Joint Signal and Channel State Information Compression for the Backhaul of Uplink Network MIMO Systems

Abstract

In network MIMO cellular systems, subsets of base stations (BSs), or remote radio heads, are connected via backhaul links to central units (CUs) that perform joint encoding in the downlink and joint decoding in the uplink. Focusing on the uplink, an effective solution for the communication between BSs and the corresponding CU on the backhaul links is based on compressing and forwarding the baseband received signal from each BS. In the presence of ergodic fading, communicating the channel state information (CSI) from the BSs to the CU may require a sizable part of the backhaul capacity. In a prior work, this aspect was studied by assuming a Compress-Forward-Estimate (CFE) approach, whereby the BSs compress the training signal and CSI estimation takes place at the CU. In this work, instead, an Estimate-Compress-Forward (ECF) approach is investigated, whereby the BSs perform CSI estimation and forward a compressed version of the CSI to the CU. This choice is motivated by the information theoretic optimality of separate estimation and compression.
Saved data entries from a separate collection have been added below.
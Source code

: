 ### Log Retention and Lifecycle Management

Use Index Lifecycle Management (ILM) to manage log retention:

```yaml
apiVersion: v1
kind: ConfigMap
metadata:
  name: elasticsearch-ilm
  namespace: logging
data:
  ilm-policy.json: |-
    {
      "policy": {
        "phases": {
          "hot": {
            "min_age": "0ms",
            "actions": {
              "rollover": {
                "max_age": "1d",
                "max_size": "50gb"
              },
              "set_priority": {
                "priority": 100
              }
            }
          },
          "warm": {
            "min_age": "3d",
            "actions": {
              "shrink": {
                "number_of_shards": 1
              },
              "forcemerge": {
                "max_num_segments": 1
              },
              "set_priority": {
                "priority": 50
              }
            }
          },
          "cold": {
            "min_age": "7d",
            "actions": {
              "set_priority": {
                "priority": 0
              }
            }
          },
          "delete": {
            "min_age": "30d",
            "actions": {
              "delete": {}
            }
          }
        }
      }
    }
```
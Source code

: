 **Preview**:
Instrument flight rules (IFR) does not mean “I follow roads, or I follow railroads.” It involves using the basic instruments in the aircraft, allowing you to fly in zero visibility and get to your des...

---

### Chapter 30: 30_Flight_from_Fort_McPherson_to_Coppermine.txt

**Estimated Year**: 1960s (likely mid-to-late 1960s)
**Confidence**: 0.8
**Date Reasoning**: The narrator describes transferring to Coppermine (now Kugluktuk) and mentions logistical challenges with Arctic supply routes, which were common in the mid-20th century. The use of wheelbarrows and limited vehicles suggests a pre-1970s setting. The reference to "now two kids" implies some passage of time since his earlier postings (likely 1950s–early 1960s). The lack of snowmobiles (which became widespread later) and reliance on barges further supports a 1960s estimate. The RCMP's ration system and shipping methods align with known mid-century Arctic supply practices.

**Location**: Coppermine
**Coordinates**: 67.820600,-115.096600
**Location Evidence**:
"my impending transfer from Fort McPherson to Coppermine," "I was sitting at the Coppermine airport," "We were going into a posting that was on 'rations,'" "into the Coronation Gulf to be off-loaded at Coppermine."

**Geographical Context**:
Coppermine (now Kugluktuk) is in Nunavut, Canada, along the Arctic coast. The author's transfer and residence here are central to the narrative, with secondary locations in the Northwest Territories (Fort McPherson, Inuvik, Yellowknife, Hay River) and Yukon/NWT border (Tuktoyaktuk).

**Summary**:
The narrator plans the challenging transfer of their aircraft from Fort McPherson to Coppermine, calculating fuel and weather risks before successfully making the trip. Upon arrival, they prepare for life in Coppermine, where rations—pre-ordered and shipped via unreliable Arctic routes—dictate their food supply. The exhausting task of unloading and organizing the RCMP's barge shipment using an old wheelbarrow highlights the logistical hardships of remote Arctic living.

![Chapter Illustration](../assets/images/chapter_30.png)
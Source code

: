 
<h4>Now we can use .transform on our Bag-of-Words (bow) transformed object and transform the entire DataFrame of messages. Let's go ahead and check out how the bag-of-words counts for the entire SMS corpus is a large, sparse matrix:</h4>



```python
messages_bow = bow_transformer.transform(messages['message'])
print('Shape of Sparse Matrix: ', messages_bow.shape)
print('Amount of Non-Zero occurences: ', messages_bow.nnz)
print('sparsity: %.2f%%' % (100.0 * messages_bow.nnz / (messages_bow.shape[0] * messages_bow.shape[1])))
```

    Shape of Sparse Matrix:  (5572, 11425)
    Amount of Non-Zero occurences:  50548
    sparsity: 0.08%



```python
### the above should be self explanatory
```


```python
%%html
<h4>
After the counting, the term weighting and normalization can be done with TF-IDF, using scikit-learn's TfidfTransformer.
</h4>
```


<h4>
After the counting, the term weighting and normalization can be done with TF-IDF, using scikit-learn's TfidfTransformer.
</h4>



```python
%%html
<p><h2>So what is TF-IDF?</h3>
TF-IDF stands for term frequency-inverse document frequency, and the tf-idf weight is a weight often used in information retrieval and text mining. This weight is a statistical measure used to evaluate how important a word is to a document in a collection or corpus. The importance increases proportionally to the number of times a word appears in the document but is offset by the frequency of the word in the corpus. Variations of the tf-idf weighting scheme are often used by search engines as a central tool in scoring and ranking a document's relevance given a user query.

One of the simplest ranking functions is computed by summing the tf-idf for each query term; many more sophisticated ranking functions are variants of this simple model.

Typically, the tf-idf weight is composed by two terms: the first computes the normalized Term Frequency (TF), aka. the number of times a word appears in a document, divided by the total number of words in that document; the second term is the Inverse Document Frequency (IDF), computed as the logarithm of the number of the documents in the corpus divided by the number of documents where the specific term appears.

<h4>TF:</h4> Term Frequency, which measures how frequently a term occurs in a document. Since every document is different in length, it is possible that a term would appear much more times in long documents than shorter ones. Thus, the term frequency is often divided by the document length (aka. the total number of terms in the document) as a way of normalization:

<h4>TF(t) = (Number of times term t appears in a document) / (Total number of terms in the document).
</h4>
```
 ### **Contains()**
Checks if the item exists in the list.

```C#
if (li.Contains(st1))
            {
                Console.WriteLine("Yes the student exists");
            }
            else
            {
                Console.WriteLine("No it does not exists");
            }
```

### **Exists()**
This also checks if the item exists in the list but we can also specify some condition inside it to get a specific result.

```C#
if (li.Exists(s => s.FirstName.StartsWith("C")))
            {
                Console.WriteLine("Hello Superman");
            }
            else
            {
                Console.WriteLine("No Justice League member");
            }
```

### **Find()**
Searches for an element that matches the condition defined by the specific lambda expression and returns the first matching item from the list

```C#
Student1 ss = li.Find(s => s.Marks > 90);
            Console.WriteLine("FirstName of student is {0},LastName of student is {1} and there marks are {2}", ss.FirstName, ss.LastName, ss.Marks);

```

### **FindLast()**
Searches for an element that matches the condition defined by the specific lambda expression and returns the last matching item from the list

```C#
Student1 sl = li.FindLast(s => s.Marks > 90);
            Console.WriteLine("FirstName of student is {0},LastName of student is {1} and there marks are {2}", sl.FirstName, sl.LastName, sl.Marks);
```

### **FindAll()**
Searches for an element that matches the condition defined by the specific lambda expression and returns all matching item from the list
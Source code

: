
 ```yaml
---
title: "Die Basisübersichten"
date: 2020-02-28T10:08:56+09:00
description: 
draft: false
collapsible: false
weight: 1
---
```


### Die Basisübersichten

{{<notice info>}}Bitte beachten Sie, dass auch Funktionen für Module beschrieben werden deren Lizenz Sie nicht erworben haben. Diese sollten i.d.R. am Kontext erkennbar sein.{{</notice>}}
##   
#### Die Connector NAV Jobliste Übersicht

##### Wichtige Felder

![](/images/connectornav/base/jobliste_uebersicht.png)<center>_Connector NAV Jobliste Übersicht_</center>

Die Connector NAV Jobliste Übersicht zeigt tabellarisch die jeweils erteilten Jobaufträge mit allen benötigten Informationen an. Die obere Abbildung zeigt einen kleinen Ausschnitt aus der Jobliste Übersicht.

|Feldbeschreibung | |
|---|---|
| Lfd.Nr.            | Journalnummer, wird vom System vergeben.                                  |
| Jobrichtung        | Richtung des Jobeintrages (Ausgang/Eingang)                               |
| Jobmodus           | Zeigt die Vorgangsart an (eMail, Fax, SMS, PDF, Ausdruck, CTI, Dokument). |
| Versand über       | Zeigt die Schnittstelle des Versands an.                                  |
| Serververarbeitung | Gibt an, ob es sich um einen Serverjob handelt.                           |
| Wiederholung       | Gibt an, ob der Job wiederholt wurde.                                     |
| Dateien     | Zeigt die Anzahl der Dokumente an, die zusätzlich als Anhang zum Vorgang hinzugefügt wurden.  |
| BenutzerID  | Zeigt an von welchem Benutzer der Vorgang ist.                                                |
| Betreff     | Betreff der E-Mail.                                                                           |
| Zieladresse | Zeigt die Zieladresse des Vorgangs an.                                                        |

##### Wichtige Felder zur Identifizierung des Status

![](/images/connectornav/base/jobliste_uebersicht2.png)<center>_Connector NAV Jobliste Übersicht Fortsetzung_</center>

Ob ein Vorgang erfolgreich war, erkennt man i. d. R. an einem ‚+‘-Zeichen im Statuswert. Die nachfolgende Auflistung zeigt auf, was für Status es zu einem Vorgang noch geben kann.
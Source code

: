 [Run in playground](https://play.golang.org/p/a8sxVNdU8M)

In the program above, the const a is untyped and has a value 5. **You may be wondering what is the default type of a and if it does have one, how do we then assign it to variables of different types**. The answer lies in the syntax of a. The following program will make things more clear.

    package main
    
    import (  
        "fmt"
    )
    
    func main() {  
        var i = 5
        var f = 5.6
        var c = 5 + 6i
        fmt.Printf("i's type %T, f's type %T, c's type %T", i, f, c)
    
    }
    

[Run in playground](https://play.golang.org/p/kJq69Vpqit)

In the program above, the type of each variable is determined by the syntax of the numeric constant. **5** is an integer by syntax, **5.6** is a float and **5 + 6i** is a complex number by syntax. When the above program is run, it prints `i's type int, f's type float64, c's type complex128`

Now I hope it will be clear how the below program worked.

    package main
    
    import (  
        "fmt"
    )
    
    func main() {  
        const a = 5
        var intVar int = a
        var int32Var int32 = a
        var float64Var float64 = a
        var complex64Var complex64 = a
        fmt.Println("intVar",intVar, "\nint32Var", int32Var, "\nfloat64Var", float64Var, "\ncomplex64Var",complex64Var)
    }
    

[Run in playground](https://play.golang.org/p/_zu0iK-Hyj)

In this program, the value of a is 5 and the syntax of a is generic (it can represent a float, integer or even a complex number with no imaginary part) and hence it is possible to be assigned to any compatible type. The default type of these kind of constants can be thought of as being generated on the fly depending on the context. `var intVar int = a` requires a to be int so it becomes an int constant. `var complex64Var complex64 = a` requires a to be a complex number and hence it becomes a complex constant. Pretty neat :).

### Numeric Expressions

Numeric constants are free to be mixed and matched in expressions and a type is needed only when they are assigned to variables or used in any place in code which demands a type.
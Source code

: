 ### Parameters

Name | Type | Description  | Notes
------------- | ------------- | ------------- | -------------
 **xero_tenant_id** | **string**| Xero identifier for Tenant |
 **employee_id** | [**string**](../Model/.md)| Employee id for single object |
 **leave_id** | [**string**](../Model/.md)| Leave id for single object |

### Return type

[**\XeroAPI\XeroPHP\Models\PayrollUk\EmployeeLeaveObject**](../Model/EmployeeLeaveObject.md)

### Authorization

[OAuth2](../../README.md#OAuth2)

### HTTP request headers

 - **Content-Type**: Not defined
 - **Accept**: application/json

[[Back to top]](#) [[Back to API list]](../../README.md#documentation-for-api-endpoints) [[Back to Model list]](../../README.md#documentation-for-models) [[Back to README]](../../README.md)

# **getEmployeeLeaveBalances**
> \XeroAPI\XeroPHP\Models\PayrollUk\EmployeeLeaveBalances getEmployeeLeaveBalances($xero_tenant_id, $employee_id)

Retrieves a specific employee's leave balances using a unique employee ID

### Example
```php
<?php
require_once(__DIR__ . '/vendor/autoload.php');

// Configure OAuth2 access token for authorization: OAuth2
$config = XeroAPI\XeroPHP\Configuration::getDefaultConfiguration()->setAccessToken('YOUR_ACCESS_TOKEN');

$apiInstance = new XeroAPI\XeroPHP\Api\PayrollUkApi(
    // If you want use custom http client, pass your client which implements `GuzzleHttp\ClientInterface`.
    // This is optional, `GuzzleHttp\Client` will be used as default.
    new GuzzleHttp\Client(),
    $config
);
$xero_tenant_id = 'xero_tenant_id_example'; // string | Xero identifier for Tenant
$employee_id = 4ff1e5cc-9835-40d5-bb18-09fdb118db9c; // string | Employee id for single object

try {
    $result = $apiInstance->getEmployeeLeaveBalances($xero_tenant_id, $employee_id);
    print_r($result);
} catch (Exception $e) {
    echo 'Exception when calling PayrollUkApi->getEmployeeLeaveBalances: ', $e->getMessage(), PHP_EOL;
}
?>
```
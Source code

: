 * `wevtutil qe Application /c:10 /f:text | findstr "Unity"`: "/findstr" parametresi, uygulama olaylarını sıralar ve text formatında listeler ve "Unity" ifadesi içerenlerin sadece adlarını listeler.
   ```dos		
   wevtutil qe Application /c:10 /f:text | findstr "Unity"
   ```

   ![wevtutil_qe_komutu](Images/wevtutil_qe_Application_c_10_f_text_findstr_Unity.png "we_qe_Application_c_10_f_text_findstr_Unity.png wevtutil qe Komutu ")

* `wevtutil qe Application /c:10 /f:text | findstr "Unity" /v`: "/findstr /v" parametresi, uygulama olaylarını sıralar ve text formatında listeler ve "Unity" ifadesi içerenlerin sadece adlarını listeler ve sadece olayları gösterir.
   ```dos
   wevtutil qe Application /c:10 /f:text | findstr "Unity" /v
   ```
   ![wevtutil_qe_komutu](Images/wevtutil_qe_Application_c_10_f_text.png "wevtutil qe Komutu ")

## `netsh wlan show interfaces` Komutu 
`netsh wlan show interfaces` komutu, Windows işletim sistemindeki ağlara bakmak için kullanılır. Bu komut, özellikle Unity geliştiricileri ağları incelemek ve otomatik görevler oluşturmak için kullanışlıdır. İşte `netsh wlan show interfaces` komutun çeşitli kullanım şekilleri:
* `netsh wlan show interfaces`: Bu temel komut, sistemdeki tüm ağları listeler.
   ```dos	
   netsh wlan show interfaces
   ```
Various ECF strategies are proposed that perform either separate or joint compression of estimated CSI and received signal. Moreover, the proposed strategies are combined with distributed source coding when considering multiple BSs. "Semi-coherent" strategies are also proposed that do not convey any CSI or training information on the backhaul links. Via numerical results, it is shown that a proper design of ECF strategies based on joint received signal and estimated CSI compression or of semi-coherent schemes leads to substantial performance gains compared to more conventional approaches based on non-coherent transmission or the CFE approach.